What the future holds for the Gama‘a within Egypt, however, is an unasked question that is equally important. Egyptian political life is in a fragile transitional phase. The 2011 presidential election is fraying nerves, with the prospect that President Husni Mubarak will engineer a hereditary succession to his son Gamal stoking protest from many quarters as early as 2004. The regime continues its capricious, but increasingly firm, ban upon the Muslim Brothers, the largest opposition movement, which is itself undergoing internal turmoil. Poverty and inequality stalk the country. Also politically significant is the deepening malaise of educated urban Egyptians forced to work ever longer hours just to afford rent and basic necessities, while the promise of marriage and a modicum of prosperity is endlessly delayed.

Neither the ruling National Democratic Party nor the Muslim Brothers offer solutions to these problems. While new political actors in Egypt have historically struggled to make inroads, groups known for having mass appeal have found it easier to reform after periods of retrenchment. The Brothers are the main case in point, their rapid rebirth in the 1970s attesting to the restiveness of the urban and provincial lower middle classes. [4] But many now see the Brothers as having forsaken this base in favor of stultifying parliamentary politics and international affairs, in a way that mirrors the decline of the mighty Wafd Party after the 1919 rebellion against British tutelage. The Brothers’ hegemony over the so-called Egyptian street is not unchallenged: A variety of liberals and leftists channel the middle classes’ calls for democracy and against hereditary succession, and, more ambiguously, populist preachers draw significant support from the poorer strata. The reinvented Gama‘a Islamiyya faces a new political firmament.

The Preacher of Bakus

The historical leaders of the Gama‘a, as well as the bulk of its rank and file, have now been released from prison, but they remain under close watch. The official head of the group, Alexandria-based Karam Zuhdi, suffers from several chronic medical conditions and keeps a low profile in comparison with others, particularly political chief ‘Isam Darbala, who lives in Minya, and Najih Ibrahim.

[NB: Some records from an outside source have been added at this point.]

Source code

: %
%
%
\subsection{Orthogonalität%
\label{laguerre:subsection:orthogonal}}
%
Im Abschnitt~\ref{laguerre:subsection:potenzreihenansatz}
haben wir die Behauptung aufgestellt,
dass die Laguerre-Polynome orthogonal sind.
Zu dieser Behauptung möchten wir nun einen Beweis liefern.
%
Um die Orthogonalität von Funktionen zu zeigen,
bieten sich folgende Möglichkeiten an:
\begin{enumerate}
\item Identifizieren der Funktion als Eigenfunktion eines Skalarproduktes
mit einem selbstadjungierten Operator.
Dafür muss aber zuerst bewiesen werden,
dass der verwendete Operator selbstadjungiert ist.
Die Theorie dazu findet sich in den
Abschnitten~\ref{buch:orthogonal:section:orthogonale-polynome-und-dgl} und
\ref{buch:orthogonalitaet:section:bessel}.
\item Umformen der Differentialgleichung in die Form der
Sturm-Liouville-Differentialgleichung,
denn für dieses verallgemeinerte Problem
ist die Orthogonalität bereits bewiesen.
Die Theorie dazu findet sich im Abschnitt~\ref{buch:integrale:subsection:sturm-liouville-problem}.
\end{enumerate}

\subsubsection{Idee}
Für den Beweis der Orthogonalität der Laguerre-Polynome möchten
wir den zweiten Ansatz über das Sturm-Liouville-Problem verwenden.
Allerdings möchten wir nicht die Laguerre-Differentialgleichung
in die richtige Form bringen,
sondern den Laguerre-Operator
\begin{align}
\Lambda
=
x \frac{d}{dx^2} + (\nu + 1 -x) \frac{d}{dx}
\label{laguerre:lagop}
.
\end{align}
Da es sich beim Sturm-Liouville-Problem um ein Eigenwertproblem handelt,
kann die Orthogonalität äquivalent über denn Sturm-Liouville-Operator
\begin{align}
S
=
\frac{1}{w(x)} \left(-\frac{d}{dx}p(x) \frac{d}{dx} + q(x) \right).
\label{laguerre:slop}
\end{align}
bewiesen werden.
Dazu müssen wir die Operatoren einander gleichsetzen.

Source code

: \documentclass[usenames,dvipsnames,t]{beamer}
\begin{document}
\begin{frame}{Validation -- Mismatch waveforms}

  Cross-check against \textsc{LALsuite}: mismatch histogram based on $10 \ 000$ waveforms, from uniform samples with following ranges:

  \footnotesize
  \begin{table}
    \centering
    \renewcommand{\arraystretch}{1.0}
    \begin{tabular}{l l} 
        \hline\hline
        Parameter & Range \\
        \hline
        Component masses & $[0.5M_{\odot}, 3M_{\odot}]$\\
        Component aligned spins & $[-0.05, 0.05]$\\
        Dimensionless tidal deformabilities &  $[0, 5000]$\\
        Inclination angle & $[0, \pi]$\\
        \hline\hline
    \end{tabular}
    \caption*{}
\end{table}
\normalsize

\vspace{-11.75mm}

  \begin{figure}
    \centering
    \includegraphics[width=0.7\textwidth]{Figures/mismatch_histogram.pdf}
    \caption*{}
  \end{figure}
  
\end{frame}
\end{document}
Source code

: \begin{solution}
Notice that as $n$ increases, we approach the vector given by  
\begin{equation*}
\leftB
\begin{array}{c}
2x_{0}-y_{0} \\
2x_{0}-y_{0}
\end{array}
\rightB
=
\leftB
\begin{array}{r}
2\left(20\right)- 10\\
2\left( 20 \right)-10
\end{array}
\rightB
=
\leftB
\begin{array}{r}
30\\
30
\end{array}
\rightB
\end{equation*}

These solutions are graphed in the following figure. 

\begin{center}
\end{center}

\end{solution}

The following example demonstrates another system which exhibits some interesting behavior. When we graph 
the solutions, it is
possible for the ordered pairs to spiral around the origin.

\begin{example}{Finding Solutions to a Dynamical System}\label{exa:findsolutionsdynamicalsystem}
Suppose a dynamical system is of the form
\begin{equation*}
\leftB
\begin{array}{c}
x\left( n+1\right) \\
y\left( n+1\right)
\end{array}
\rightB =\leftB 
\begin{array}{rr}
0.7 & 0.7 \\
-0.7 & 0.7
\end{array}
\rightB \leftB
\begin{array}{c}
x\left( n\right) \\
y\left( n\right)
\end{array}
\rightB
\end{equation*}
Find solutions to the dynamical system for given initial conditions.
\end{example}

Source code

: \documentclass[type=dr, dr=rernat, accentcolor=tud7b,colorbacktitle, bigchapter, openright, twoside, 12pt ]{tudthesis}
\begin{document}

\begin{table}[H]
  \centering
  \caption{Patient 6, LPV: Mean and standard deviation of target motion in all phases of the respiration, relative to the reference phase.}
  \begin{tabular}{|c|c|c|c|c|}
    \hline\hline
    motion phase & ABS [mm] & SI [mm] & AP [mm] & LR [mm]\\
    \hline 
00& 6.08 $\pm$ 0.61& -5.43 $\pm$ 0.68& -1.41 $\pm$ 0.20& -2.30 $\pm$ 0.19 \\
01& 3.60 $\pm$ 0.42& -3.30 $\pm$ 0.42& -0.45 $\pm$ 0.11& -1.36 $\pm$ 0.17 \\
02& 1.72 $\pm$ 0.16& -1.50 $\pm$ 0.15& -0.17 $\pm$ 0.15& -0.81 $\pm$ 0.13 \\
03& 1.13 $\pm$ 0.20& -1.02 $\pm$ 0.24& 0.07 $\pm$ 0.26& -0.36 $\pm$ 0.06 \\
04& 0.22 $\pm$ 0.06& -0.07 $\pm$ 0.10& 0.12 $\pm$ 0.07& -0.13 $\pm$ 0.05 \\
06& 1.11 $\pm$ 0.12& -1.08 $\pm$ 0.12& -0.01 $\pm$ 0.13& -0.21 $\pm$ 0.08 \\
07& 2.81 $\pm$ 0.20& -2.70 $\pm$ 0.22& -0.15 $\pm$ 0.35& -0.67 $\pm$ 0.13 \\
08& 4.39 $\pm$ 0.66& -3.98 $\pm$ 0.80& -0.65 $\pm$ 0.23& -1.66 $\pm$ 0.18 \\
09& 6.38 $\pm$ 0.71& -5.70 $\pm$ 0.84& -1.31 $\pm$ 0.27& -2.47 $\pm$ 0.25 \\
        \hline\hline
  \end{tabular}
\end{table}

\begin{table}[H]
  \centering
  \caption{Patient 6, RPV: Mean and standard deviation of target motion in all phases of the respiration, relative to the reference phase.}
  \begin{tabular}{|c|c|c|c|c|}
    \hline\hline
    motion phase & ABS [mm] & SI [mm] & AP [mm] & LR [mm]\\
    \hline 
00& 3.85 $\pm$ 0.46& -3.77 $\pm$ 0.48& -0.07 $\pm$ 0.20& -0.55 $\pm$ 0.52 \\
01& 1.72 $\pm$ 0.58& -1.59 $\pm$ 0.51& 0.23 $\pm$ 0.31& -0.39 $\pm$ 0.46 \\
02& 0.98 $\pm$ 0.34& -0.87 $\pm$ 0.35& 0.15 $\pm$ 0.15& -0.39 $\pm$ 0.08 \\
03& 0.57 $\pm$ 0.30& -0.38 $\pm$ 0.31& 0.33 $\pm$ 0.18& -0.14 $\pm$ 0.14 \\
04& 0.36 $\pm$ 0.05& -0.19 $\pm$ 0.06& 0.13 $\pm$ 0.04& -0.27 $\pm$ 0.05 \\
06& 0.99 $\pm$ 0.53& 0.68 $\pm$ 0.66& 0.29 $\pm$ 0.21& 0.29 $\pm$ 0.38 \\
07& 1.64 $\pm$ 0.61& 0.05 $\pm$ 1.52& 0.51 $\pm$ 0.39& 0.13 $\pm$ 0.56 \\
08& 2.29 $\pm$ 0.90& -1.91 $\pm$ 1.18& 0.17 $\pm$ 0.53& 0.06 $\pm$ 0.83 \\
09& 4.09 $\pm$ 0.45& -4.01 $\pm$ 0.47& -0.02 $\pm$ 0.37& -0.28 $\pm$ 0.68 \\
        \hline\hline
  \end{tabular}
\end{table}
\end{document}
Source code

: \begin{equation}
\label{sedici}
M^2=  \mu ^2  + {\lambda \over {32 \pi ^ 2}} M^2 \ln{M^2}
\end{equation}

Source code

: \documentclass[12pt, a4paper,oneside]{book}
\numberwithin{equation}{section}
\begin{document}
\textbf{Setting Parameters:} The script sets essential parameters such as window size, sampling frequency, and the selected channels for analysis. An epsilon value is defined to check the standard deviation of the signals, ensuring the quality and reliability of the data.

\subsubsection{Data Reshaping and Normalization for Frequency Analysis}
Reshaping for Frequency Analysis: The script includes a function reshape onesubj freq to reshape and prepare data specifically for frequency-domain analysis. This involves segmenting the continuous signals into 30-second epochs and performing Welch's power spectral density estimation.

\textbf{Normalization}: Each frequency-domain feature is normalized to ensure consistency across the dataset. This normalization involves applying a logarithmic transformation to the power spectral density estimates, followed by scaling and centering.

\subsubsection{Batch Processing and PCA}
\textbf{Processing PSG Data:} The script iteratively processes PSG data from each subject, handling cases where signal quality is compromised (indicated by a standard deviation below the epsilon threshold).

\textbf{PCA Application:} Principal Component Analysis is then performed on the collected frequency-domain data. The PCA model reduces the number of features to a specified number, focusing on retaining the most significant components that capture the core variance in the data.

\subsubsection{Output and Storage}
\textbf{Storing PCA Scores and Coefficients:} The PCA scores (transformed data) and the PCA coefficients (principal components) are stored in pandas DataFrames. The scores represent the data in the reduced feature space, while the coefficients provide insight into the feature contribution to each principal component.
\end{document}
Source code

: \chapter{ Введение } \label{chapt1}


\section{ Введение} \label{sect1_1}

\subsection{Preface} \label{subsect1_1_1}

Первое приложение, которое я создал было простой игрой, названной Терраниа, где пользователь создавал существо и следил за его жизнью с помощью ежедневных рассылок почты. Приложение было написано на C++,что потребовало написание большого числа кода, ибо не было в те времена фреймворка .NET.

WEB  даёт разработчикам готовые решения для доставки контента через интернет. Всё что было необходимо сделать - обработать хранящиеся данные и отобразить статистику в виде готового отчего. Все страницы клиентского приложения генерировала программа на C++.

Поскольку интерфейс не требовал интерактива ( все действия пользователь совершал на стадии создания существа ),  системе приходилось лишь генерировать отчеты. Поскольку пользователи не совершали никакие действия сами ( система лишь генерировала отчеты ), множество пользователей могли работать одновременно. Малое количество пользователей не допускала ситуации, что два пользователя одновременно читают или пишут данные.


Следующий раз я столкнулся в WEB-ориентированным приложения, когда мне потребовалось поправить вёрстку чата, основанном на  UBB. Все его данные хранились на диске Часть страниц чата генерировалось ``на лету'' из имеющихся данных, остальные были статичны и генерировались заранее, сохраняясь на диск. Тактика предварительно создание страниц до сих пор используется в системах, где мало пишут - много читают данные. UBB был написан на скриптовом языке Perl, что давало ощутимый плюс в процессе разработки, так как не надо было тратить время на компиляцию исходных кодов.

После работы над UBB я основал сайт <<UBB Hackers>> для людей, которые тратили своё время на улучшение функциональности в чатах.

Now in his fifties, Ibrahim is the author of most Gama‘a literature (both pre- and post-revisions) and has emerged as the group’s main spokesman. [5] Ibrahim hails from the province of Asyut in Middle Egypt, but settled in the bustling popular neighborhood of Bakus in Alexandria — his wife’s home town — after his release from prison. A garrulous, paternal and
personable figure, Ibrahim oversees and writes for the Gama‘a website (the group’s only officially tolerated outlet) while earning a living as a dermatologist, a profession he continued to pursue throughout his 24 years behind bars. The study in Ibrahim’s comfortable sixteenth-floor apartment commands sweeping views of the Mediterranean Sea and, with the windows flung open and the cool sea breeze blowing in, feels like a hard place in which to think angry thoughts.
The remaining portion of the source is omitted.